---- Data records

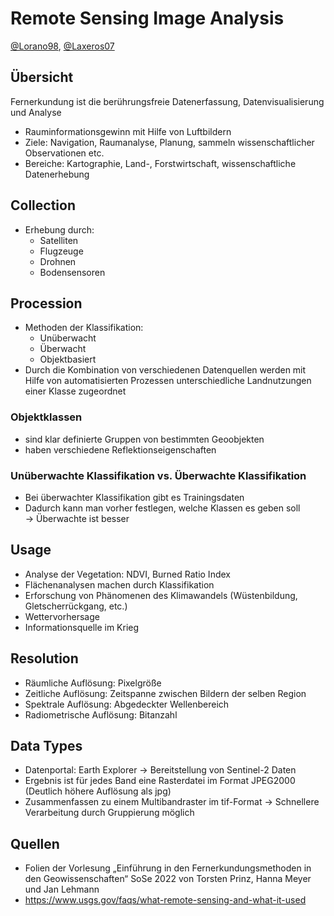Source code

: # Remote Sensing Image Analysis
[@Lorano98](http://github.com/Lorano98/), [@Laxeros07](https://github.com/Laxeros07)

## Übersicht
Fernerkundung ist die berührungsfreie Datenerfassung, Datenvisualisierung und Analyse

* Rauminformationsgewinn mit Hilfe von Luftbildern
* Ziele: Navigation, Raumanalyse, Planung, sammeln wissenschaftlicher Observationen etc.
* Bereiche: Kartographie, Land-, Forstwirtschaft, wissenschaftliche Datenerhebung

## Collection
* Erhebung durch:
  * Satelliten
  * Flugzeuge
  * Drohnen
  * Bodensensoren

## Procession
* Methoden der Klassifikation:
  * Unüberwacht
  * Überwacht
  * Objektbasiert
* Durch die Kombination von verschiedenen Datenquellen werden mit Hilfe von automatisierten Prozessen unterschiedliche Landnutzungen einer Klasse zugeordnet

### Objektklassen
* sind klar definierte Gruppen von bestimmten Geoobjekten
* haben verschiedene Reflektionseigenschaften
 
### Unüberwachte Klassifikation vs. Überwachte Klassifikation
* Bei überwachter Klassifikation gibt es Trainingsdaten
* Dadurch kann man vorher festlegen, welche Klassen es geben soll <br>
&rarr; Überwachte ist besser


## Usage
* Analyse der Vegetation: NDVI, Burned Ratio Index
* Flächenanalysen machen durch Klassifikation
* Erforschung von Phänomenen des Klimawandels (Wüstenbildung, Gletscherrückgang, etc.)
* Wettervorhersage
* Informationsquelle im Krieg

## Resolution
* Räumliche Auflösung: Pixelgröße
* Zeitliche Auflösung: Zeitspanne zwischen Bildern der selben Region
* Spektrale Auflösung: Abgedeckter Wellenbereich
* Radiometrische Auflösung: Bitanzahl

## Data Types
* Datenportal: Earth Explorer &rarr; Bereitstellung von Sentinel-2 Daten
* Ergebnis ist für jedes Band eine Rasterdatei im Format JPEG2000 (Deutlich höhere Auflösung als jpg)
* Zusammenfassen zu einem Multibandraster im tif-Format
&rarr; Schnellere Verarbeitung durch Gruppierung möglich

## Quellen
* Folien der Vorlesung „Einführung in den Fernerkundungsmethoden in den Geowissenschaften“ SoSe 2022 von Torsten Prinz, Hanna Meyer und Jan Lehmann
* https://www.usgs.gov/faqs/what-remote-sensing-and-what-it-used
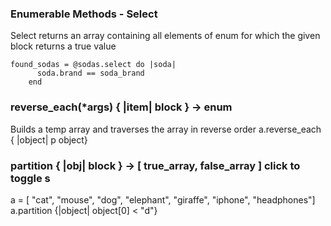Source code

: 
### Enumerable Methods - Select

Select returns an array containing all elements of enum for which the given block returns a true value

	found_sodas = @sodas.select do |soda|
	      soda.brand == soda_brand
	    end 


### reverse_each(*args) { |item| block } → enum
Builds a temp array and traverses the array in reverse order 
a.reverse_each { |object| p object}

### partition { |obj| block } → [ true_array, false_array ] click to toggle s
a = [ "cat", "mouse", "dog", "elephant", "giraffe", "iphone", "headphones"]
a.partition {|object| object[0] < "d"}
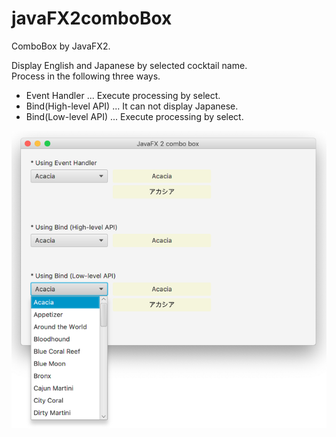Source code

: # javaFX2comboBox

ComboBox by JavaFX2.

Display English and Japanese by selected cocktail name.  
Process in the following three ways.

* Event Handler ... Execute processing by select.
* Bind(High-level API) ... It can not display Japanese.
* Bind(Low-level API) ... Execute processing by select.

![javaFX2comboBox](/javaFX2comboBox.png)
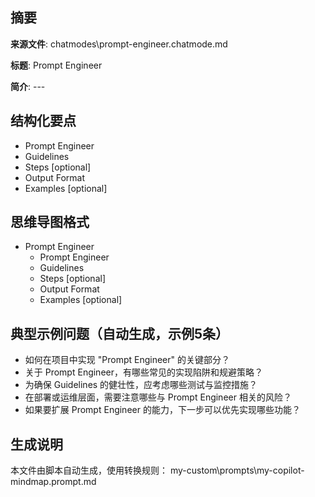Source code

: ## 摘要

**来源文件**: chatmodes\prompt-engineer.chatmode.md

**标题**: Prompt Engineer

**简介**: ---

## 结构化要点

- Prompt Engineer
- Guidelines
- Steps [optional]
- Output Format
- Examples [optional]

## 思维导图格式

- Prompt Engineer
  - Prompt Engineer
  - Guidelines
  - Steps [optional]
  - Output Format
  - Examples [optional]

## 典型示例问题（自动生成，示例5条）

- 如何在项目中实现 "Prompt Engineer" 的关键部分？
- 关于 Prompt Engineer，有哪些常见的实现陷阱和规避策略？
- 为确保 Guidelines 的健壮性，应考虑哪些测试与监控措施？
- 在部署或运维层面，需要注意哪些与 Prompt Engineer 相关的风险？
- 如果要扩展 Prompt Engineer 的能力，下一步可以优先实现哪些功能？

## 生成说明

本文件由脚本自动生成，使用转换规则： my-custom\prompts\my-copilot-mindmap.prompt.md
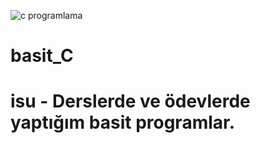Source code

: ![c programlama](https://pisilog.com/wp-content/uploads/2019/02/c-programming-cover.png)
# basit_C
# isu - Derslerde ve ödevlerde yaptığım basit programlar.
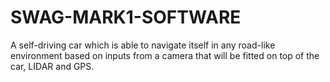# SWAG-MARK1-SOFTWARE
A self-driving car which is able to navigate itself in any road-like environment based on inputs from a camera that will be fitted on top of the car, LIDAR and GPS.
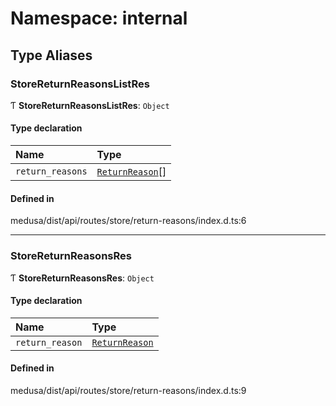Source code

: # Namespace: internal

## Type Aliases

### StoreReturnReasonsListRes

Ƭ **StoreReturnReasonsListRes**: `Object`

#### Type declaration

| Name | Type |
| :------ | :------ |
| `return_reasons` | [`ReturnReason`](../classes/internal.ReturnReason.md)[] |

#### Defined in

medusa/dist/api/routes/store/return-reasons/index.d.ts:6

___

### StoreReturnReasonsRes

Ƭ **StoreReturnReasonsRes**: `Object`

#### Type declaration

| Name | Type |
| :------ | :------ |
| `return_reason` | [`ReturnReason`](../classes/internal.ReturnReason.md) |

#### Defined in

medusa/dist/api/routes/store/return-reasons/index.d.ts:9
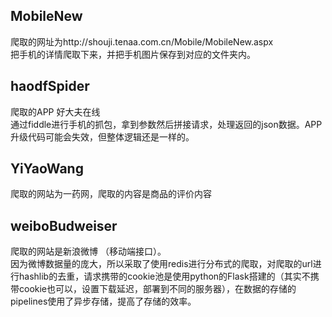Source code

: ## MobileNew 
爬取的网址为http://shouji.tenaa.com.cn/Mobile/MobileNew.aspx <br>
把手机的详情爬取下来，并把手机图片保存到对应的文件夹内。
## haodfSpider
爬取的APP 好大夫在线<br>
通过fiddle进行手机的抓包，拿到参数然后拼接请求，处理返回的json数据。APP升级代码可能会失效，但整体逻辑还是一样的。
## YiYaoWang
爬取的网站为一药网，爬取的内容是商品的评价内容

## weiboBudweiser
爬取的网站是新浪微博 （移动端接口）。<br>
因为微博数据量的庞大，所以采取了使用redis进行分布式的爬取，对爬取的url进行hashlib的去重，请求携带的cookie池是使用python的Flask搭建的（其实不携带cookie也可以，设置下载延迟，部署到不同的服务器），在数据的存储的pipelines使用了异步存储，提高了存储的效率。<br>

--------

Work to be completed:
Return all lines above that mention the word "partition".

Completed task:
### partition { |obj| block } → [ true_array, false_array ] click to toggle s
a.partition {|object| object[0] < "d"}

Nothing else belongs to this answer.